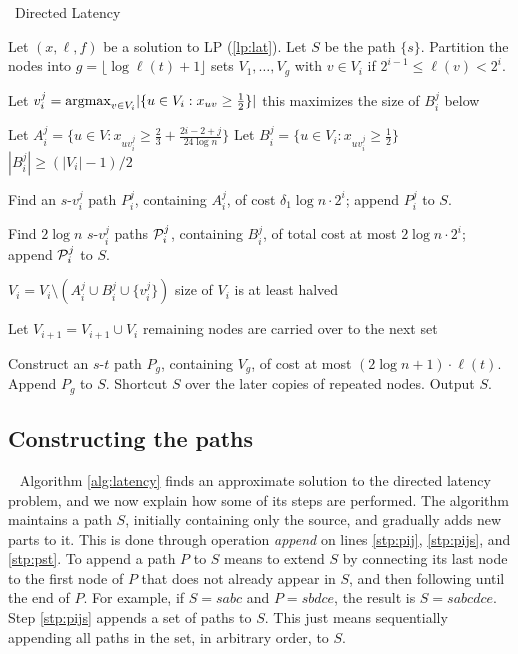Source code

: \documentclass[11pt]{article}
\newcommand{\argmax}{{\rm argmax}}
\begin{document}
\begin{algorithm*}[ht]
  \caption{~Directed Latency} \label{alg:latency} 
\begin{algorithmic}[1] 
\State Let $({x},{\ell},{f})$ be a solution to LP (\ref{lp:lat}). Let $S$ be the path $\{s\}$.
\State Partition the nodes into $g = \lfloor \log \ell(t)+1 \rfloor$
sets $V_1,\ldots,V_g$ with $v\in V_i$ if $2^{i-1}\leq\ell(v)< 2^i$.
\label{stp:forloop}

\State Let $v_i^j = \argmax_{v\in V_i} |\{ u\in V_i : x_{uv} \geq \frac{1}{2} \}|$ \label{step:vij}
\Comment this maximizes the size of $B_i^j$ below

\State Let $A_i^j = \{u\in V: x_{uv_i^j} \geq \frac{2}{3}+\frac{2i-2+j}{24\log n}\}$
\State Let $B_i^j = \{u\in V_i: x_{uv_i^j} \geq \frac{1}{2} \}$
\Comment $|B_i^j| \geq (|V_i|-1)/2$

\State Find an $s$-$v^j_i$ path $P^j_i$, containing $A_i^j$, of cost $\delta_1 \log n \cdot 2^i$; append $P^j_i$ to $S$. \label{stp:pij}

\State Find $2 \log n$ $s$-$v^j_i$ paths ${\cal P}^j_i$, containing $B_i^j$, of total cost at most 
$2\log n\cdot 2^i$; append ${\cal P}^j_i$ to $S$. \label{stp:pijs}

\State $V_i = V_i \setminus (A_i^j \cup B_i^j \cup \{v_i^j\})$ \label{stp:decv}
\Comment size of $V_i$ is at least halved

\EndIf
\EndFor
\State Let $V_{i+1} = V_{i+1} \cup V_i$ \label{stp:move-nodes}
\Comment remaining nodes are carried over to the next set

\EndFor
\State Construct an $s$-$t$ path $P_g$, containing $V_g$, of cost at most $(2\log n+1)\cdot \ell(t)$.  Append $P_g$ to $S$. \label{stp:pst}
\State Shortcut $S$ over the later copies of repeated nodes. Output $S$.

\end{algorithmic}
\end{algorithm*}

\subsection{Constructing the paths}~
Algorithm \ref{alg:latency} finds an approximate solution to the directed latency problem, and we now explain how some of its steps are performed. The algorithm maintains a path $S$, initially containing only the source, and gradually adds new parts to it. This is done through operation \emph{append} on lines \ref{stp:pij}, \ref{stp:pijs}, and \ref{stp:pst}. To append a path $P$ to $S$ means to extend $S$ by connecting its last node to the first node of $P$ that does not already appear in $S$, and then following until the end of $P$. For example, if $S=sabc$ and $P=sbdce$, the result is $S=sabcdce$. Step \ref{stp:pijs} appends a set of paths to $S$. This just means sequentially appending all paths in the set, in arbitrary order, to $S$.
\end{document}
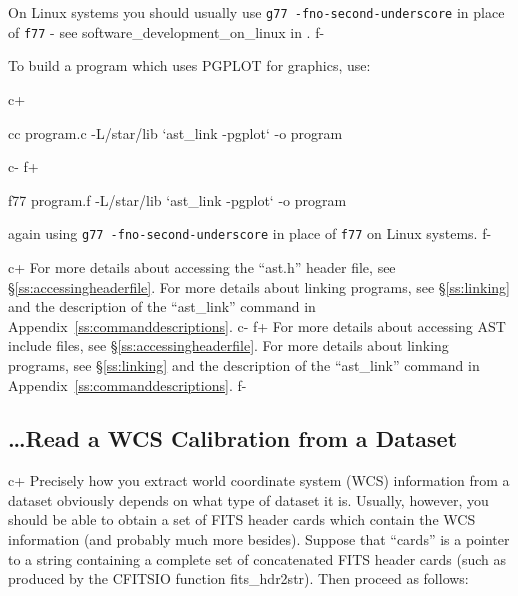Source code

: \documentclass[twoside,11pt]{starlink}
\providecommand{\appref}[1]{Appendix~\ref{#1}}
\providecommand{\secref}[1]{\S\ref{#1}}
\begin{document}
On Linux systems you should usually use \verb+g77 -fno-second-underscore+ in
place of \verb+f77+ - see 
{software_development_on_linux} in .
f-

To build a program which uses PGPLOT for graphics, use:

c+
\begin{small}
\begin{terminalv}
cc program.c -L/star/lib `ast_link -pgplot` -o program
\end{terminalv}
\end{small}
c-
f+
\begin{small}
\begin{terminalv}
f77 program.f -L/star/lib `ast_link -pgplot` -o program
\end{terminalv}
\end{small}

again using \verb+g77 -fno-second-underscore+ in place of \verb+f77+
on Linux systems.
f-

c+
For more details about accessing the ``ast.h'' header file, see
\secref{ss:accessingheaderfile}. For more
details about linking programs, see \secref{ss:linking} and the
description of the ``ast\_link'' command in
\appref{ss:commanddescriptions}.
c-
f+
For more details about accessing AST include files, see
\secref{ss:accessingheaderfile}. For more
details about linking programs, see \secref{ss:linking} and the
description of the ``ast\_link'' command in
\appref{ss:commanddescriptions}.
f-

\subsection{\label{ss:howtoreadwcs}\ldots Read a WCS Calibration from a Dataset}

c+
Precisely how you extract world coordinate system (WCS) information
from a dataset obviously depends on what type of dataset it
is. Usually, however, you should be able to obtain a set of FITS
header cards which contain the WCS information (and probably much more
besides). Suppose that ``cards'' is a pointer to a string
containing a complete set of concatenated FITS header cards (such as
produced by the CFITSIO function fits\_hdr2str). Then proceed as follows:
\end{document}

* Required work
Retype all entries above verbatim; no pictures belong in the copy.

* Completed task
Source code

: \documentclass[11pt]{article}
\newcommand{\argmax}{{\rm argmax}}
\begin{document}
\begin{algorithm*}[ht]
  \caption{~Directed Latency} \label{alg:latency} 
\begin{algorithmic}[1] 
\State Let $({x},{\ell},{f})$ be a solution to LP (\ref{lp:lat}). Let $S$ be the path $\{s\}$.
\State Partition the nodes into $g = \lfloor \log \ell(t)+1 \rfloor$
sets $V_1,\ldots,V_g$ with $v\in V_i$ if $2^{i-1}\leq\ell(v)< 2^i$.
\label{stp:forloop}

\State Let $v_i^j = \argmax_{v\in V_i} |\{ u\in V_i : x_{uv} \geq \frac{1}{2} \}|$ \label{step:vij}
\Comment this maximizes the size of $B_i^j$ below

\State Let $A_i^j = \{u\in V: x_{uv_i^j} \geq \frac{2}{3}+\frac{2i-2+j}{24\log n}\}$
\State Let $B_i^j = \{u\in V_i: x_{uv_i^j} \geq \frac{1}{2} \}$
\Comment $|B_i^j| \geq (|V_i|-1)/2$

\State Find an $s$-$v^j_i$ path $P^j_i$, containing $A_i^j$, of cost $\delta_1 \log n \cdot 2^i$; append $P^j_i$ to $S$. \label{stp:pij}

\State Find $2 \log n$ $s$-$v^j_i$ paths ${\cal P}^j_i$, containing $B_i^j$, of total cost at most 
$2\log n\cdot 2^i$; append ${\cal P}^j_i$ to $S$. \label{stp:pijs}

\State $V_i = V_i \setminus (A_i^j \cup B_i^j \cup \{v_i^j\})$ \label{stp:decv}
\Comment size of $V_i$ is at least halved

\EndIf
\EndFor
\State Let $V_{i+1} = V_{i+1} \cup V_i$ \label{stp:move-nodes}
\Comment remaining nodes are carried over to the next set

\EndFor
\State Construct an $s$-$t$ path $P_g$, containing $V_g$, of cost at most $(2\log n+1)\cdot \ell(t)$.  Append $P_g$ to $S$. \label{stp:pst}
\State Shortcut $S$ over the later copies of repeated nodes. Output $S$.

\end{algorithmic}
\end{algorithm*}

\subsection{Constructing the paths}~
Algorithm \ref{alg:latency} finds an approximate solution to the directed latency problem, and we now explain how some of its steps are performed. The algorithm maintains a path $S$, initially containing only the source, and gradually adds new parts to it. This is done through operation \emph{append} on lines \ref{stp:pij}, \ref{stp:pijs}, and \ref{stp:pst}. To append a path $P$ to $S$ means to extend $S$ by connecting its last node to the first node of $P$ that does not already appear in $S$, and then following until the end of $P$. For example, if $S=sabc$ and $P=sbdce$, the result is $S=sabcdce$. Step \ref{stp:pijs} appends a set of paths to $S$. This just means sequentially appending all paths in the set, in arbitrary order, to $S$.
\end{document}
Source code

: \documentclass[twoside,11pt]{starlink}
\providecommand{\appref}[1]{Appendix~\ref{#1}}
\providecommand{\secref}[1]{\S\ref{#1}}
\begin{document}
On Linux systems you should usually use \verb+g77 -fno-second-underscore+ in
place of \verb+f77+ - see 
{software_development_on_linux} in .
f-

To build a program which uses PGPLOT for graphics, use:

c+
\begin{small}
\begin{terminalv}
cc program.c -L/star/lib `ast_link -pgplot` -o program
\end{terminalv}
\end{small}
c-
f+
\begin{small}
\begin{terminalv}
f77 program.f -L/star/lib `ast_link -pgplot` -o program
\end{terminalv}
\end{small}

again using \verb+g77 -fno-second-underscore+ in place of \verb+f77+
on Linux systems.
f-

c+
For more details about accessing the ``ast.h'' header file, see
\secref{ss:accessingheaderfile}. For more
details about linking programs, see \secref{ss:linking} and the
description of the ``ast\_link'' command in
\appref{ss:commanddescriptions}.
c-
f+
For more details about accessing AST include files, see
\secref{ss:accessingheaderfile}. For more
details about linking programs, see \secref{ss:linking} and the
description of the ``ast\_link'' command in
\appref{ss:commanddescriptions}.
f-

\subsection{\label{ss:howtoreadwcs}\ldots Read a WCS Calibration from a Dataset}

c+
Precisely how you extract world coordinate system (WCS) information
from a dataset obviously depends on what type of dataset it
is. Usually, however, you should be able to obtain a set of FITS
header cards which contain the WCS information (and probably much more
besides). Suppose that ``cards'' is a pointer to a string
containing a complete set of concatenated FITS header cards (such as
produced by the CFITSIO function fits\_hdr2str). Then proceed as follows:
\end{document}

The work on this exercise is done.